= To do =
Every line of the entries below that carries the string "safe" should be copied.

[Records to process]

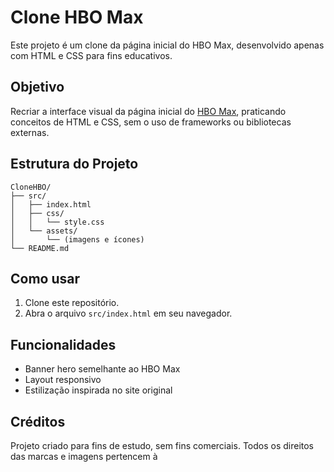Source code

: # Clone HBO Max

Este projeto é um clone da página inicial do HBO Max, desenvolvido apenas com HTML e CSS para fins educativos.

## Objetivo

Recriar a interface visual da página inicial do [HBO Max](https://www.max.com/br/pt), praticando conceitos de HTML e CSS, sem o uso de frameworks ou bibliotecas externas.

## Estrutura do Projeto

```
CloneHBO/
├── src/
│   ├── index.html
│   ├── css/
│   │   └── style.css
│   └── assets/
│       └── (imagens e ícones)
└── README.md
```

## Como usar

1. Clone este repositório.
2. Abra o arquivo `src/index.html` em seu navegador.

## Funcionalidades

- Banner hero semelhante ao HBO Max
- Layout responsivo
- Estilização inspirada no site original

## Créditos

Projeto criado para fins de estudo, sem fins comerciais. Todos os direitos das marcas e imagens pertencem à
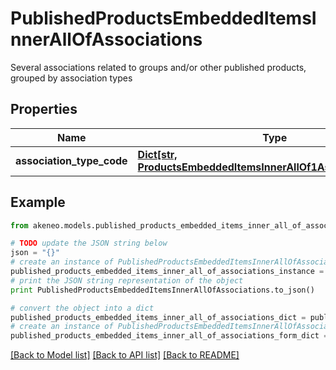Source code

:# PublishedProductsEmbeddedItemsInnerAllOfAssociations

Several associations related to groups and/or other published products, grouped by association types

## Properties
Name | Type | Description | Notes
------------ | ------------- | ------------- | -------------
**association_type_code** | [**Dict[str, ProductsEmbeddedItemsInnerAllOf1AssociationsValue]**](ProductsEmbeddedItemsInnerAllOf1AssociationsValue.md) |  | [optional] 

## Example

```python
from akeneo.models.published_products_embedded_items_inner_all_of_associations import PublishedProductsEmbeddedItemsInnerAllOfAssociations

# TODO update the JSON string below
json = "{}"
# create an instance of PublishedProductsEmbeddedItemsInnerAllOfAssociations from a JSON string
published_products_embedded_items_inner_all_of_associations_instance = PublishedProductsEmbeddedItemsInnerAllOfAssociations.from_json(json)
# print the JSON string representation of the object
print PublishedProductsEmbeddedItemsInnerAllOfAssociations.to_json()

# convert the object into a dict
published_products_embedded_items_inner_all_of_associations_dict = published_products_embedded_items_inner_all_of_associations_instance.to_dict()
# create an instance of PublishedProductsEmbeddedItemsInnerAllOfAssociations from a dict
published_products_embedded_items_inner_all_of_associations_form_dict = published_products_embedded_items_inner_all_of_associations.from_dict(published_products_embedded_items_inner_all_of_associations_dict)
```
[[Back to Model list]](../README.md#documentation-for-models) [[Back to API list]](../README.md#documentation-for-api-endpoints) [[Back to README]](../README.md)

[/Records to process]
[Records to process]

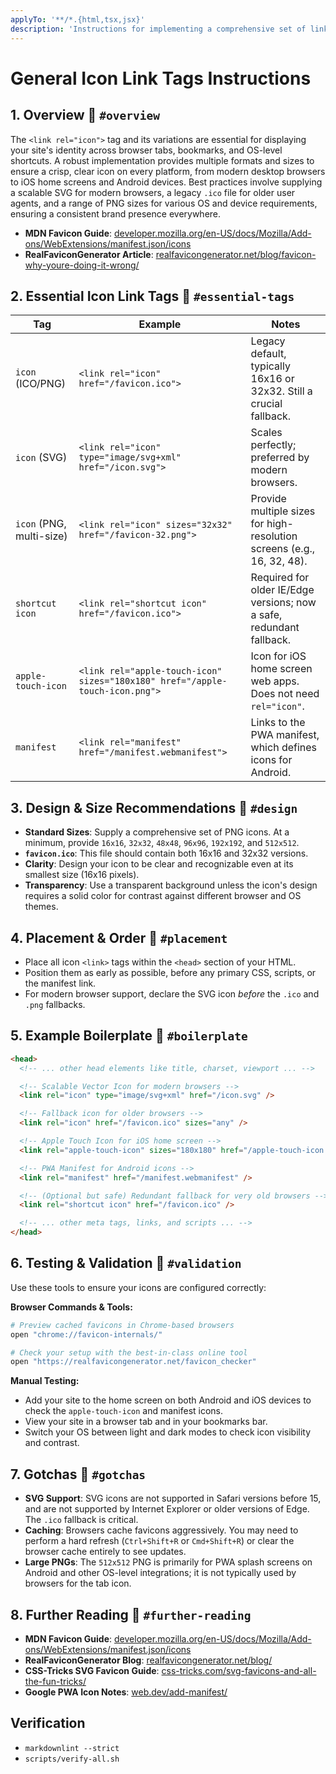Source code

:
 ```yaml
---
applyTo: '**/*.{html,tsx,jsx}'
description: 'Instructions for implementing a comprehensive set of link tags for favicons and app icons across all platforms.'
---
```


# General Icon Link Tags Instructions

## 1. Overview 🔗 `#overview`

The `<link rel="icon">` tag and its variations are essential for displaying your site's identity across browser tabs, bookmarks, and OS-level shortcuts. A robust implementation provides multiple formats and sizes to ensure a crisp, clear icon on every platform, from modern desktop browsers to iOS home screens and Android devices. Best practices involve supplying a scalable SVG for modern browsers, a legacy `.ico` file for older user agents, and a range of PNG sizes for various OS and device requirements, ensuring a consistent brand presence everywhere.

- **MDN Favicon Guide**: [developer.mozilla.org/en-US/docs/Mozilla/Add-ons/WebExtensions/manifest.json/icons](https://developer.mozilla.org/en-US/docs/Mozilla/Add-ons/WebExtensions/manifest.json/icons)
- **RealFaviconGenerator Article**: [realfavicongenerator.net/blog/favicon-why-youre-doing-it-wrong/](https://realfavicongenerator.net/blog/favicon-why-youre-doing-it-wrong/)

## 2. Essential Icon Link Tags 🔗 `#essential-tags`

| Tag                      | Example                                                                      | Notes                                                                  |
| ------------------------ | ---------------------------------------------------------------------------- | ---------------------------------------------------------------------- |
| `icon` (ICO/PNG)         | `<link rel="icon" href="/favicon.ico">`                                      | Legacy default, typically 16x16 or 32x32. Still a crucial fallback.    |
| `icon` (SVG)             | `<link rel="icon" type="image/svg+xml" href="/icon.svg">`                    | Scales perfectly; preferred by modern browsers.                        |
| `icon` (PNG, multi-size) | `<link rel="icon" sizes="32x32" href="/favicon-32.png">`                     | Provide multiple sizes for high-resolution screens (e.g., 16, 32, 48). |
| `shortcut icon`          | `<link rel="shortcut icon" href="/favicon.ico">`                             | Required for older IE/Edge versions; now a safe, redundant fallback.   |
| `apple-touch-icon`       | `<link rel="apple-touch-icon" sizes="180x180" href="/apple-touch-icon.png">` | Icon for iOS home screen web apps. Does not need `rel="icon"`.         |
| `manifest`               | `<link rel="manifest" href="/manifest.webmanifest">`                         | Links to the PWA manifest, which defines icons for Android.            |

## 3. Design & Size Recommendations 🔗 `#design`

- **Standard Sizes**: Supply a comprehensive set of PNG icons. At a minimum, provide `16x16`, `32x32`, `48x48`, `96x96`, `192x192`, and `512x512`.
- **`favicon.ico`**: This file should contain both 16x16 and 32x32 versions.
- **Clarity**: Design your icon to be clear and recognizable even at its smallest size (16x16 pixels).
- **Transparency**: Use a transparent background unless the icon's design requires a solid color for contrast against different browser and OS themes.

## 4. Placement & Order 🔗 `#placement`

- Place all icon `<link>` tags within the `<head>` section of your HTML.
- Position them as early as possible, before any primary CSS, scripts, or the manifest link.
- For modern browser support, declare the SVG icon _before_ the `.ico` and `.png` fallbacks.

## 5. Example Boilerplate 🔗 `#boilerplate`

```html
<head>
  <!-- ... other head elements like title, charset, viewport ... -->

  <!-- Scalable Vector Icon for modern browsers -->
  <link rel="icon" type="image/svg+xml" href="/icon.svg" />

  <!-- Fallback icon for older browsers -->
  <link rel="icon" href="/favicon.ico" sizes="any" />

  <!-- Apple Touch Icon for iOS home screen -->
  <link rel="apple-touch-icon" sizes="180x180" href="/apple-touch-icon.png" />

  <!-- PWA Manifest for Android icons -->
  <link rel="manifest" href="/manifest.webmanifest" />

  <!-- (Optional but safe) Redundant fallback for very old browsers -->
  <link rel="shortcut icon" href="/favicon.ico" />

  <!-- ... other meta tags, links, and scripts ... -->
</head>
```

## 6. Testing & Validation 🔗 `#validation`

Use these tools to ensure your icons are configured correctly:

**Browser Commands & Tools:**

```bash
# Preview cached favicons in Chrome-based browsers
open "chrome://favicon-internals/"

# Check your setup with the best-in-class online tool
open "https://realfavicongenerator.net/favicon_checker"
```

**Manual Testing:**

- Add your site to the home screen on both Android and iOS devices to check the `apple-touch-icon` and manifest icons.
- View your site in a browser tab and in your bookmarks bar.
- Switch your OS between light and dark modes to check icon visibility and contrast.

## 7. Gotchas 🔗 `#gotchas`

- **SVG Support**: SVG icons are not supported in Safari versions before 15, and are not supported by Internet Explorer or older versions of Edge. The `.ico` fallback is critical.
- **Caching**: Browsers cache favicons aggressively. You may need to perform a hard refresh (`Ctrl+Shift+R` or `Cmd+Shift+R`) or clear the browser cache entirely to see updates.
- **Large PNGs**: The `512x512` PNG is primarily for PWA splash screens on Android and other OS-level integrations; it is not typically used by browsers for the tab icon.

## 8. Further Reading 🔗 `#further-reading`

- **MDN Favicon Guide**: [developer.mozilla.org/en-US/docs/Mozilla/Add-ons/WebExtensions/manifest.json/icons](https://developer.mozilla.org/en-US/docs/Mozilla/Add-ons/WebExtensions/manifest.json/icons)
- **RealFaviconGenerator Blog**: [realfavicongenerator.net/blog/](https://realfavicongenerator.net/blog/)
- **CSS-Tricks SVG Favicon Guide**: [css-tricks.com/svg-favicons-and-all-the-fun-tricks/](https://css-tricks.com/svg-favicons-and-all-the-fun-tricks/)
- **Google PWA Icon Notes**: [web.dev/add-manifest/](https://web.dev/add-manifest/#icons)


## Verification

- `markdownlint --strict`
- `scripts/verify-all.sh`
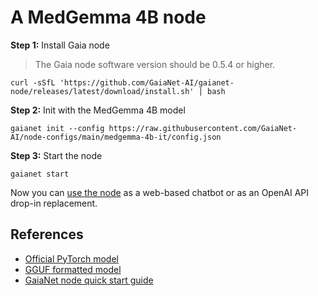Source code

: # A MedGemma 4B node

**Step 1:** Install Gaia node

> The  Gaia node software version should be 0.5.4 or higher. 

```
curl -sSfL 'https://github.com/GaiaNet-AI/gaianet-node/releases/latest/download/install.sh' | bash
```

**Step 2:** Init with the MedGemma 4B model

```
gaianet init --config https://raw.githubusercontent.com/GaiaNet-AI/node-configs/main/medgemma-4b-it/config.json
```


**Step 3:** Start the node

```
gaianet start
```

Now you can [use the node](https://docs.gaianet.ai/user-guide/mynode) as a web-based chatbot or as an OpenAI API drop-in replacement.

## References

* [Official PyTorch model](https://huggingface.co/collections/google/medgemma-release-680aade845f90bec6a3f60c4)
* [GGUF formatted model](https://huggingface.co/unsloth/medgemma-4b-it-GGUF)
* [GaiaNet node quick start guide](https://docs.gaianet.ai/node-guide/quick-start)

[/Records to process]

= Solution for this problem =
| `shortcut icon`          | `<link rel="shortcut icon" href="/favicon.ico">`                             | Required for older IE/Edge versions; now a safe, redundant fallback.   |
  <!-- (Optional but safe) Redundant fallback for very old browsers -->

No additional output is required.